__AIM OF THE EXERCISE__.
Examine the material below. Gather every line in which the string "procedures" appears.

__INFORMATION__.
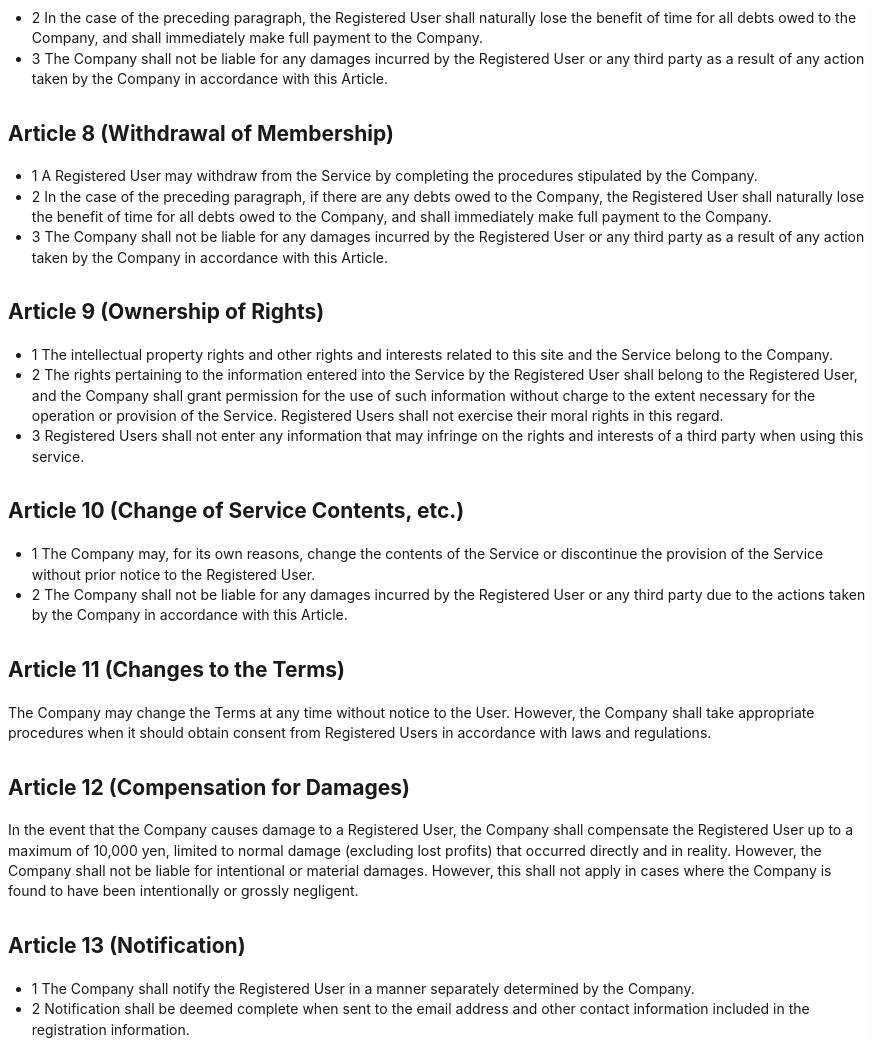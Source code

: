* 2 In the case of the preceding paragraph, the Registered User shall naturally lose the benefit of time for all debts owed to the Company, and shall immediately make full payment to the Company.
* 3 The Company shall not be liable for any damages incurred by the Registered User or any third party as a result of any action taken by the Company in accordance with this Article.

## Article 8 (Withdrawal of Membership)

* 1 A Registered User may withdraw from the Service by completing the procedures stipulated by the Company.
* 2 In the case of the preceding paragraph, if there are any debts owed to the Company, the Registered User shall naturally lose the benefit of time for all debts owed to the Company, and shall immediately make full payment to the Company.
* 3 The Company shall not be liable for any damages incurred by the Registered User or any third party as a result of any action taken by the Company in accordance with this Article.

## Article 9 (Ownership of Rights)

* 1 The intellectual property rights and other rights and interests related to this site and the Service belong to the Company.
* 2 The rights pertaining to the information entered into the Service by the Registered User shall belong to the Registered User, and the Company shall grant permission for the use of such information without charge to the extent necessary for the operation or provision of the Service. Registered Users shall not exercise their moral rights in this regard.
* 3 Registered Users shall not enter any information that may infringe on the rights and interests of a third party when using this service.

## Article 10 (Change of Service Contents, etc.)

* 1 The Company may, for its own reasons, change the contents of the Service or discontinue the provision of the Service without prior notice to the Registered User.
* 2 The Company shall not be liable for any damages incurred by the Registered User or any third party due to the actions taken by the Company in accordance with this Article.

## Article 11 (Changes to the Terms)

The Company may change the Terms at any time without notice to the User. However, the Company shall take appropriate procedures when it should obtain consent from Registered Users in accordance with laws and regulations.

## Article 12 (Compensation for Damages)

In the event that the Company causes damage to a Registered User, the Company shall compensate the Registered User up to a maximum of 10,000 yen, limited to normal damage (excluding lost profits) that occurred directly and in reality. However, the Company shall not be liable for intentional or material damages. However, this shall not apply in cases where the Company is found to have been intentionally or grossly negligent.

## Article 13 (Notification)

* 1 The Company shall notify the Registered User in a manner separately determined by the Company.
* 2 Notification shall be deemed complete when sent to the email address and other contact information included in the registration information.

__RESULT OF THE EXERCISE__.
* 1 A Registered User may withdraw from the Service by completing the procedures stipulated by the Company.
The Company may change the Terms at any time without notice to the User. However, the Company shall take appropriate procedures when it should obtain consent from Registered Users in accordance with laws and regulations.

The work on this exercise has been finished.